日本サッカー協会・宮本恒靖会長 「スポーツと勉強、どうしたら両立できるのか」
2024年3月に史上最年少で日本サッカー協会の会長に就任した宮本恒靖さんは、大学生活とプロのサッカー選手としての活動を両立してきました。宮本さんといえば、02年の日韓ワールドカップで、直前の練習試合で鼻を骨折し、フェースガードをつけて出場した姿を覚えている方もいることでしょう。勉強とサッカーの両方で高い目標をクリアし、結果を残してきた宮本さんは、どのような学生時代を過ごしたのでしょうか。 【写真】笑顔で話す日本サッカー協会会長の宮本恒靖さん
――パリオリンピックでは、10年以上ぶりでフランスに行ったそうですね。宮本さんご自身も2000年のシドニー五輪に出場した経験がありますが、今回の日本代表の戦いぶりをどう見ていましたか。 若い選手、特にU-23の選手たちがぐっと成長しましたね。彼らが下から突き上げてくれることで、ワールドカップを目指す日本代表の力が底上げされるでしょう。今後が楽しみです。 ――宮本さんは小学5年生でサッカーを始め、中学生の時にU-15の日本代表候補に選ばれました。それほどの実力がありながら、高校はサッカーの強豪校ではなく、地元の進学校を選んだのはなぜでしょうか。 我が家は「スポーツをやっていても、勉強はおろそかにするな」というのが教育方針でした。サッカーに本気で取り組むことを親に認めてもらうためには、勉強もしっかりやることが大前提だったのです。 サッカーを始める前は、ソフトボールをしていました。小学2年の時、母に「将来は野球選手になりたい」と言ったところ、「無理だからやめなさい」と即座に反対されました。今にして思えば、母は現実の厳しさを教えてくれたのでしょうが、当時はショックでしたね。
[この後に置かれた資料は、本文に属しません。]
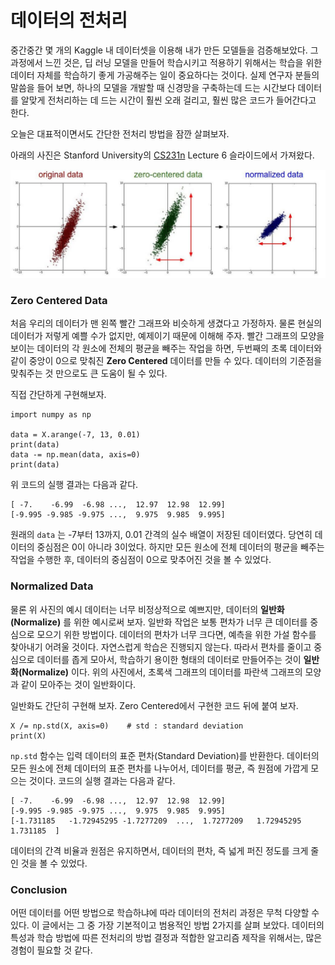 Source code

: ﻿# 데이터의 전처리

중간중간 몇 개의 Kaggle 내 데이터셋을 이용해 내가 만든 모델들을 검증해보았다. 그 과정에서 느낀 것은, 딥 러닝 모델을 만들어 학습시키고 적용하기 위해서는 학습을 위한 데이터 자체를 학습하기 좋게 가공해주는 일이 중요하다는 것이다. 실제 연구자 분들의 말씀을 들어 보면, 하나의 모델을 개발할 때 신경망을 구축하는데 드는 시간보다 데이터를 알맞게 전처리하는 데 드는 시간이 훨씬 오래 걸리고, 훨씬 많은 코드가 들어간다고 한다.

오늘은 대표적이면서도 간단한 전처리 방법을 잠깐 살펴보자.

아래의 사진은 Stanford University의 [CS231n](http://cs231n.stanford.edu/syllabus.html) Lecture 6 슬라이드에서 가져왔다.

![](../image/preprocess1.PNG)

### Zero Centered Data

처음 우리의 데이터가 맨 왼쪽 빨간 그래프와 비슷하게 생겼다고 가정하자. 물론 현실의 데이터가 저렇게 예쁠 수가 없지만, 예제이기 때문에 이해해 주자. 빨간 그래프의 모양을 보이는 데이터의 각 원소에 전체의 평균을 빼주는 작업을 하면, 두번째의 초록 데이터와 같이 중앙이 0으로 맞춰진 __Zero Centered__ 데이터를 만들 수 있다. 데이터의 기준점을 맞춰주는 것 만으로도 큰 도움이 될 수 있다.

직접 간단하게 구현해보자.

```
import numpy as np

data = X.arange(-7, 13, 0.01)
print(data)
data -= np.mean(data, axis=0)
print(data)
```

위 코드의 실행 결과는 다음과 같다.
```
[ -7.    -6.99  -6.98 ...,  12.97  12.98  12.99]
[-9.995 -9.985 -9.975 ...,  9.975  9.985  9.995]
```

원래의 `data` 는 -7부터 13까지, 0.01 간격의 실수 배열이 저장된 데이터였다. 당연히 데이터의 중심점은 0이 아니라 3이었다. 하지만 모든 원소에 전체 데이터의 평균을 빼주는 작업을 수행한 후, 데이터의 중심점이 0으로 맞추어진 것을 볼 수 있었다.

### Normalized Data

물론 위 사진의 예시 데이터는 너무 비정상적으로 예쁘지만, 데이터의 __일반화(Normalize)__ 를 위한 예시로써 보자. 일반화 작업은 보통 편차가 너무 큰 데이터를 중심으로 모으기 위한 방법이다. 데이터의 편차가 너무 크다면, 예측을 위한 가설 함수를 찾아내기 어려울 것이다. 자연스럽게 학습은 진행되지 않는다. 따라서 편차를 줄이고 중심으로 데이터를 좁게 모아서, 학습하기 용이한 형태의 데이터로 만들어주는 것이 __일반화(Normalize)__ 이다. 위의 사진에서, 초록색 그래프의 데이터를 파란색 그래프의 모양과 같이 모아주는 것이 일반화이다.

일반화도 간단히 구현해 보자. Zero Centered에서 구현한 코드 뒤에 붙여 보자.

```
X /= np.std(X, axis=0)    # std : standard deviation
print(X)
```

`np.std` 함수는 입력 데이터의 표준 편차(Standard Deviation)를 반환한다. 데이터의 모든 원소에 전체 데이터의 표준 편차를 나누어서, 데이터를 평균, 즉 원점에 가깝게 모으는 것이다. 코드의 실행 결과는 다음과 같다.

```
[ -7.    -6.99  -6.98 ...,  12.97  12.98  12.99]
[-9.995 -9.985 -9.975 ...,  9.975  9.985  9.995]
[-1.731185   -1.72945295 -1.7277209  ...,  1.7277209   1.72945295  1.731185  ]
```

데이터의 간격 비율과 원점은 유지하면서, 데이터의 편차, 즉 넓게 퍼진 정도를 크게 줄인 것을 볼 수 있었다.

### Conclusion

어떤 데이터를 어떤 방법으로 학습하냐에 따라 데이터의 전처리 과정은 무척 다양할 수 있다. 이 글에서는 그 중 가장 기본적이고 범용적인 방법 2가지를 살펴 보았다. 데이터의 특성과 학습 방법에 따른 전처리의 방법 결정과 적합한 알고리즘 제작을 위해서는, 많은 경험이 필요할 것 같다.
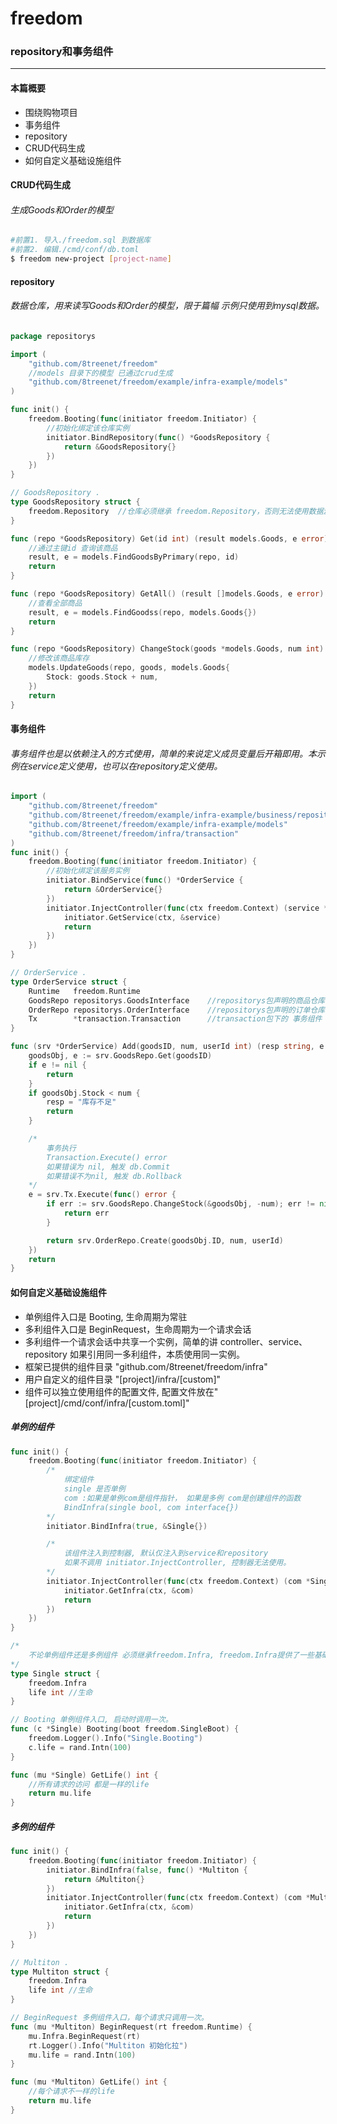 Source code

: # freedom
### repository和事务组件
---

#### 本篇概要 
- 围绕购物项目
- 事务组件
- repository
- CRUD代码生成 
- 如何自定义基础设施组件

#### CRUD代码生成
###### 生成Goods和Order的模型
```sh
#前置1. 导入./freedom.sql 到数据库
#前置2. 编辑./cmd/conf/db.toml
$ freedom new-project [project-name]
```

#### repository
###### 数据仓库，用来读写Goods和Order的模型，限于篇幅 示例只使用到mysql数据。
```go
package repositorys

import (
	"github.com/8treenet/freedom"
	//models 目录下的模型 已通过crud生成
	"github.com/8treenet/freedom/example/infra-example/models"
)

func init() {
	freedom.Booting(func(initiator freedom.Initiator) {
		//初始化绑定该仓库实例
		initiator.BindRepository(func() *GoodsRepository {
			return &GoodsRepository{}
		})
	})
}

// GoodsRepository .
type GoodsRepository struct {
	freedom.Repository	//仓库必须继承 freedom.Repository，否则无法使用数据源
}

func (repo *GoodsRepository) Get(id int) (result models.Goods, e error) {
	//通过主键id 查询该商品
	result, e = models.FindGoodsByPrimary(repo, id)
	return
}

func (repo *GoodsRepository) GetAll() (result []models.Goods, e error) {
	//查看全部商品
	result, e = models.FindGoodss(repo, models.Goods{})
	return
}

func (repo *GoodsRepository) ChangeStock(goods *models.Goods, num int) (e error) {
	//修改该商品库存
	models.UpdateGoods(repo, goods, models.Goods{
		Stock: goods.Stock + num,
	})
	return
}
```


#### 事务组件
###### 事务组件也是以依赖注入的方式使用，简单的来说定义成员变量后开箱即用。本示例在service定义使用，也可以在repository定义使用。
```go
import (
	"github.com/8treenet/freedom"
	"github.com/8treenet/freedom/example/infra-example/business/repositorys"
	"github.com/8treenet/freedom/example/infra-example/models"
	"github.com/8treenet/freedom/infra/transaction"
)
func init() {
	freedom.Booting(func(initiator freedom.Initiator) {
		//初始化绑定该服务实例
		initiator.BindService(func() *OrderService {
			return &OrderService{}
		})
		initiator.InjectController(func(ctx freedom.Context) (service *OrderService) {
			initiator.GetService(ctx, &service)
			return
		})
	})
}

// OrderService .
type OrderService struct {
	Runtime   freedom.Runtime
	GoodsRepo repositorys.GoodsInterface	//repositorys包声明的商品仓库接口
	OrderRepo repositorys.OrderInterface	//repositorys包声明的订单仓库接口
	Tx        *transaction.Transaction 	    //transaction包下的 事务组件
}

func (srv *OrderService) Add(goodsID, num, userId int) (resp string, e error) {
	goodsObj, e := srv.GoodsRepo.Get(goodsID)
	if e != nil {
		return
	}
	if goodsObj.Stock < num {
		resp = "库存不足"
		return
	}

	/*
		事务执行
		Transaction.Execute() error
		如果错误为 nil, 触发 db.Commit
		如果错误不为nil, 触发 db.Rollback
	*/
	e = srv.Tx.Execute(func() error {
		if err := srv.GoodsRepo.ChangeStock(&goodsObj, -num); err != nil {
			return err
		}

		return srv.OrderRepo.Create(goodsObj.ID, num, userId)
	})
	return
}
```


#### 如何自定义基础设施组件
- 单例组件入口是 Booting, 生命周期为常驻
- 多利组件入口是 BeginRequest，生命周期为一个请求会话
- 多利组件一个请求会话中共享一个实例，简单的讲 controller、service、repository 如果引用同一多利组件，本质使用同一实例。
- 框架已提供的组件目录 "github.com/8treenet/freedom/infra"
- 用户自定义的组件目录 "[project]/infra/[custom]"
- 组件可以独立使用组件的配置文件, 配置文件放在"[project]/cmd/conf/infra/[custom.toml]"


##### 单例的组件
```go
func init() {
	freedom.Booting(func(initiator freedom.Initiator) {
		/*
			绑定组件
			single 是否单例
			com :如果是单例com是组件指针， 如果是多例 com是创建组件的函数
			BindInfra(single bool, com interface{})
		*/
		initiator.BindInfra(true, &Single{})

		/*
			该组件注入到控制器, 默认仅注入到service和repository
			如果不调用 initiator.InjectController, 控制器无法使用。
		*/
		initiator.InjectController(func(ctx freedom.Context) (com *Single) {
			initiator.GetInfra(ctx, &com)
			return
		})
	})
}

/*
	不论单例组件还是多例组件 必须继承freedom.Infra, freedom.Infra提供了一些基础设施相关的功能。
*/
type Single struct {
	freedom.Infra
	life int //生命
}

// Booting 单例组件入口, 启动时调用一次。
func (c *Single) Booting(boot freedom.SingleBoot) {
	freedom.Logger().Info("Single.Booting")
	c.life = rand.Intn(100)
}

func (mu *Single) GetLife() int {
	//所有请求的访问 都是一样的life
	return mu.life
}
```

##### 多例的组件
```go
func init() {
	freedom.Booting(func(initiator freedom.Initiator) {
		initiator.BindInfra(false, func() *Multiton {
			return &Multiton{}
		})
		initiator.InjectController(func(ctx freedom.Context) (com *Multiton) {
			initiator.GetInfra(ctx, &com)
			return
		})
	})
}

// Multiton .
type Multiton struct {
	freedom.Infra
	life int //生命
}

// BeginRequest 多例组件入口，每个请求只调用一次。
func (mu *Multiton) BeginRequest(rt freedom.Runtime) {
	mu.Infra.BeginRequest(rt)
	rt.Logger().Info("Multiton 初始化拉")
	mu.life = rand.Intn(100)
}

func (mu *Multiton) GetLife() int {
	//每个请求不一样的life
	return mu.life
}
``` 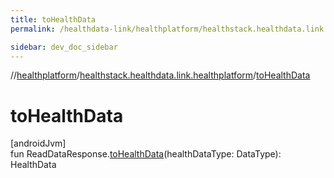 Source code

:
 ```yaml
---
title: toHealthData
permalink: /healthdata-link/healthplatform/healthstack.healthdata.link.healthplatform/to-health-data.html

sidebar: dev_doc_sidebar
---
```

//[healthplatform](../../healthplatform.html)/[healthstack.healthdata.link.healthplatform](index.html)/[toHealthData](to-health-data.html)



# toHealthData



[androidJvm]\
fun ReadDataResponse.[toHealthData](to-health-data.html)(healthDataType: DataType): HealthData




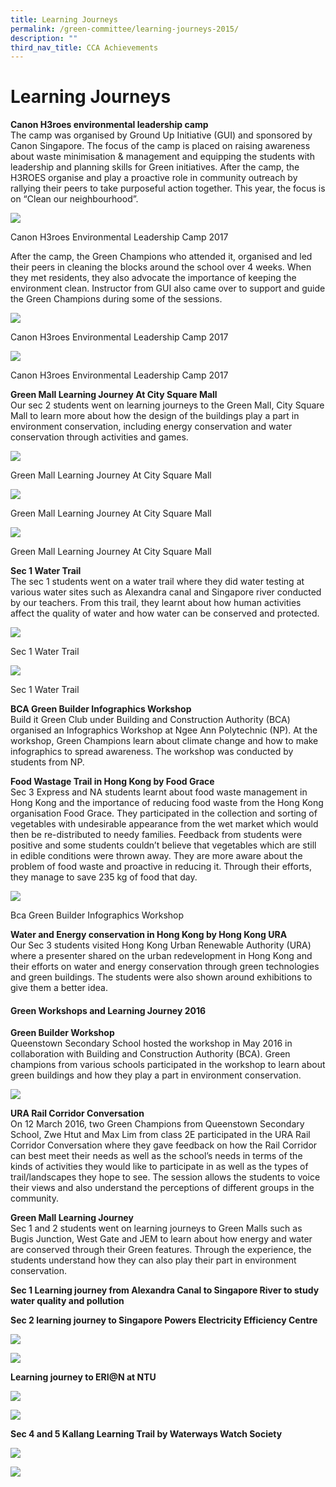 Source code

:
 ```yaml
---
title: Learning Journeys
permalink: /green-committee/learning-journeys-2015/
description: ""
third_nav_title: CCA Achievements
---
```

Learning Journeys
=================

**Canon H3roes environmental leadership camp**  
The camp was organised by Ground Up Initiative (GUI) and sponsored by Canon Singapore. The focus of the camp is placed on raising awareness about waste minimisation & management and equipping the students with leadership and planning skills for Green initiatives. After the camp, the H3ROES organise and play a proactive role in community outreach by rallying their peers to take purposeful action together. This year, the focus is on “Clean our neighbourhood”.

![](/images/Our%20Pride/Green%20Committee/Learning%20Journeys%201.jpg)

Canon H3roes Environmental Leadership Camp 2017

After the camp, the Green Champions who attended it, organised and led their peers in cleaning the blocks around the school over 4 weeks. When they met residents, they also advocate the importance of keeping the environment clean. Instructor from GUI also came over to support and guide the Green Champions during some of the sessions.


![](/images/Our%20Pride/Green%20Committee/Learning%20Journeys%202.jpg)


Canon H3roes Environmental Leadership Camp 2017

![](/images/Our%20Pride/Green%20Committee/Learning%20Journeys%203.jpg)



Canon H3roes Environmental Leadership Camp 2017

**Green Mall Learning Journey At City Square Mall**  
Our sec 2 students went on learning journeys to the Green Mall, City Square Mall to learn more about how the design of the buildings play a part in environment conservation, including energy conservation and water conservation through activities and games.


![](/images/Our%20Pride/Green%20Committee/Learning%20Journeys%204.jpg)


Green Mall Learning Journey At City Square Mall


![](/images/Our%20Pride/Green%20Committee/Learning%20Journeys%205.jpg)

Green Mall Learning Journey At City Square Mall


![](/images/Our%20Pride/Green%20Committee/Learning%20Journeys%206.jpg)



Green Mall Learning Journey At City Square Mall

**Sec 1 Water Trail**  
The sec 1 students went on a water trail where they did water testing at various water sites such as Alexandra canal and Singapore river conducted by our teachers. From this trail, they learnt about how human activities affect the quality of water and how water can be conserved and protected.


![](/images/Our%20Pride/Green%20Committee/Learning%20Journeys%207.jpg)


Sec 1 Water Trail


![](/images/Our%20Pride/Green%20Committee/Learning%20Journeys%208.jpg)


Sec 1 Water Trail

**BCA Green Builder Infographics Workshop**  
Build it Green Club under Building and Construction Authority (BCA) organised an Infographics Workshop at Ngee Ann Polytechnic (NP). At the workshop, Green Champions learn about climate change and how to make infographics to spread awareness. The workshop was conducted by students from NP.

**Food Wastage Trail in Hong Kong by Food Grace**  
Sec 3 Express and NA students learnt about food waste management in Hong Kong and the importance of reducing food waste from the Hong Kong organisation Food Grace. They participated in the collection and sorting of vegetables with undesirable appearance from the wet market which would then be re-distributed to needy families. Feedback from students were positive and some students couldn’t believe that vegetables which are still in edible conditions were thrown away. They are more aware about the problem of food waste and proactive in reducing it. Through their efforts, they manage to save 235 kg of food that day.


![](/images/Our%20Pride/Green%20Committee/Learning%20Journeys%209.jpg)


Bca Green Builder Infographics Workshop

**Water and Energy conservation in Hong Kong by Hong Kong URA**  
Our Sec 3 students visited Hong Kong Urban Renewable Authority (URA) where a presenter shared on the urban redevelopment in Hong Kong and their efforts on water and energy conservation through green technologies and green buildings. The students were also shown around exhibitions to give them a better idea.

#### **Green Workshops and Learning Journey 2016**

**Green Builder Workshop**  
Queenstown Secondary School hosted the workshop in May 2016 in collaboration with Building and Construction Authority (BCA). Green champions from various schools participated in the workshop to learn about green buildings and how they play a part in environment conservation.

![](/images/Our%20Pride/Green%20Committee/Learning%20Journeys%2010.jpg)

**URA Rail Corridor Conversation**  
On 12 March 2016, two Green Champions from Queenstown Secondary School, Zwe Htut and Max Lim from class 2E participated in the URA Rail Corridor Conversation where they gave feedback on how the Rail Corridor can best meet their needs as well as the school’s needs in terms of the kinds of activities they would like to participate in as well as the types of trail/landscapes they hope to see. The session allows the students to voice their views and also understand the perceptions of different groups in the community.

**Green Mall Learning Journey**  
Sec 1 and 2 students went on learning journeys to Green Malls such as Bugis Junction, West Gate and JEM to learn about how energy and water are conserved through their Green features. Through the experience, the students understand how they can also play their part in environment conservation.

**Sec 1 Learning journey from Alexandra Canal to Singapore River to study water quality and pollution**

**Sec 2 learning journey to Singapore Powers Electricity Efficiency Centre**


![](/images/Our%20Pride/Green%20Committee/Learning%20Journeys%2011.jpg)

![](/images/Our%20Pride/Green%20Committee/Learning%20Journeys%2012.jpg)


**Learning journey to ERI@N at NTU**


![](/images/Our%20Pride/Green%20Committee/Learning%20Journeys%2013.jpg)


![](/images/Our%20Pride/Green%20Committee/Learning%20Journeys%2014.jpg)


**Sec 4 and 5 Kallang Learning Trail by Waterways Watch Society**


![](/images/Our%20Pride/Green%20Committee/Learning%20Journeys%2015.jpg)


![](/images/Our%20Pride/Green%20Committee/Learning%20Journeys%2016.jpg) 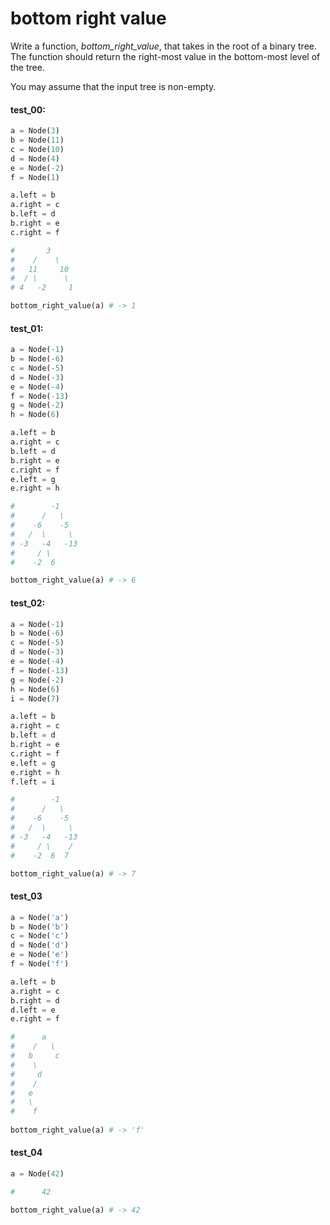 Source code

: # bottom right value

Write a function, *bottom\_right\_value*, that takes in the root of a binary tree. The function should
return the right-most value in the bottom-most level of the tree.

You may assume that the input tree is non-empty.

#### test_00:

```python
a = Node(3)
b = Node(11)
c = Node(10)
d = Node(4)
e = Node(-2)
f = Node(1)

a.left = b
a.right = c
b.left = d
b.right = e
c.right = f

#       3
#    /    \
#   11     10
#  / \      \
# 4   -2     1

bottom_right_value(a) # -> 1
```

#### test_01:

```python
a = Node(-1)
b = Node(-6)
c = Node(-5)
d = Node(-3)
e = Node(-4)
f = Node(-13)
g = Node(-2)
h = Node(6)

a.left = b
a.right = c
b.left = d
b.right = e
c.right = f
e.left = g
e.right = h

#        -1
#      /   \
#    -6    -5
#   /  \     \
# -3   -4   -13
#     / \       
#    -2  6

bottom_right_value(a) # -> 6
```

#### test_02:

```python
a = Node(-1)
b = Node(-6)
c = Node(-5)
d = Node(-3)
e = Node(-4)
f = Node(-13)
g = Node(-2)
h = Node(6)
i = Node(7)

a.left = b
a.right = c
b.left = d
b.right = e
c.right = f
e.left = g
e.right = h
f.left = i

#        -1
#      /   \
#    -6    -5
#   /  \     \
# -3   -4   -13
#     / \    /   
#    -2  6  7 

bottom_right_value(a) # -> 7
```

#### test_03

```python
a = Node('a')
b = Node('b')
c = Node('c')
d = Node('d')
e = Node('e')
f = Node('f')

a.left = b
a.right = c
b.right = d
d.left = e
e.right = f

#      a
#    /   \ 
#   b     c
#    \
#     d
#    /
#   e
#   \
#    f
          
bottom_right_value(a) # -> 'f'
```

#### test_04

```python
a = Node(42)

#      42

bottom_right_value(a) # -> 42
``` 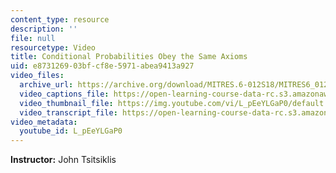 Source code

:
 ```yaml
---
content_type: resource
description: ''
file: null
resourcetype: Video
title: Conditional Probabilities Obey the Same Axioms
uid: e8731269-03bf-cf8e-5971-abea9413a927
video_files:
  archive_url: https://archive.org/download/MITRES.6-012S18/MITRES6_012S18_L02-04_300k.mp4
  video_captions_file: https://open-learning-course-data-rc.s3.amazonaws.com/res-6-012-introduction-to-probability-spring-2018/c18e68aa0fc35f3e9036a9e8315f7d70_L_pEeYLGaP0.vtt
  video_thumbnail_file: https://img.youtube.com/vi/L_pEeYLGaP0/default.jpg
  video_transcript_file: https://open-learning-course-data-rc.s3.amazonaws.com/res-6-012-introduction-to-probability-spring-2018/cb6f040d607cc297ff60c992ab5ce2a2_L_pEeYLGaP0.pdf
video_metadata:
  youtube_id: L_pEeYLGaP0
---
```


**Instructor:** John Tsitsiklis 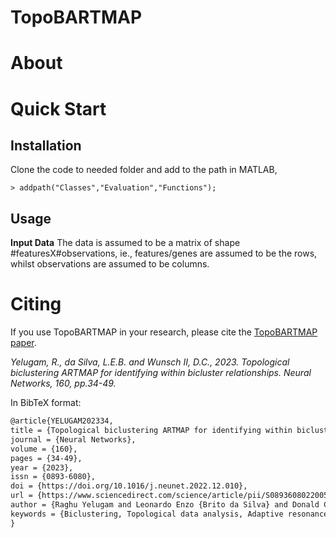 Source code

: # TopoBARTMAP


# About

# Quick Start

## Installation
Clone the code to needed folder and add to the path in MATLAB,
```
> addpath("Classes","Evaluation","Functions");
```

## Usage
**Input Data**
The data is assumed to be a matrix of shape #featuresX#observations, ie., features/genes are assumed to be the rows, whilst observations are assumed to be columns. 

# Citing

If you use TopoBARTMAP in your research, please cite the [TopoBARTMAP paper](https://doi.org/10.1016/j.neunet.2022.12.010).

*Yelugam, R., da Silva, L.E.B. and Wunsch II, D.C., 2023. Topological biclustering ARTMAP for identifying within bicluster relationships. Neural Networks, 160, pp.34-49.*

In BibTeX format:

```tex
@article{YELUGAM202334,
title = {Topological biclustering ARTMAP for identifying within bicluster relationships},
journal = {Neural Networks},
volume = {160},
pages = {34-49},
year = {2023},
issn = {0893-6080},
doi = {https://doi.org/10.1016/j.neunet.2022.12.010},
url = {https://www.sciencedirect.com/science/article/pii/S0893608022005020},
author = {Raghu Yelugam and Leonardo Enzo {Brito da Silva} and Donald C. {Wunsch II}},
keywords = {Biclustering, Topological data analysis, Adaptive resonance theory (ART), Gene expression, Gene Co-expression}
}
```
中学のころはすでにプロサッカー選手になりたかったので、「今回こそは絶対に両親に認めてもらわなければ」という気持ちがベースにありました。 それに自分としても、できるだけレベルの高い環境でサッカーの技術を上げたかったし、サッカー以外にもいろいろな可能性を広げてみたいとも思っていましたから、その希望をすべて実現するベストな方法として、高校は地元の公立高校へ、サッカーはガンバ大阪のユースへという選択をしました。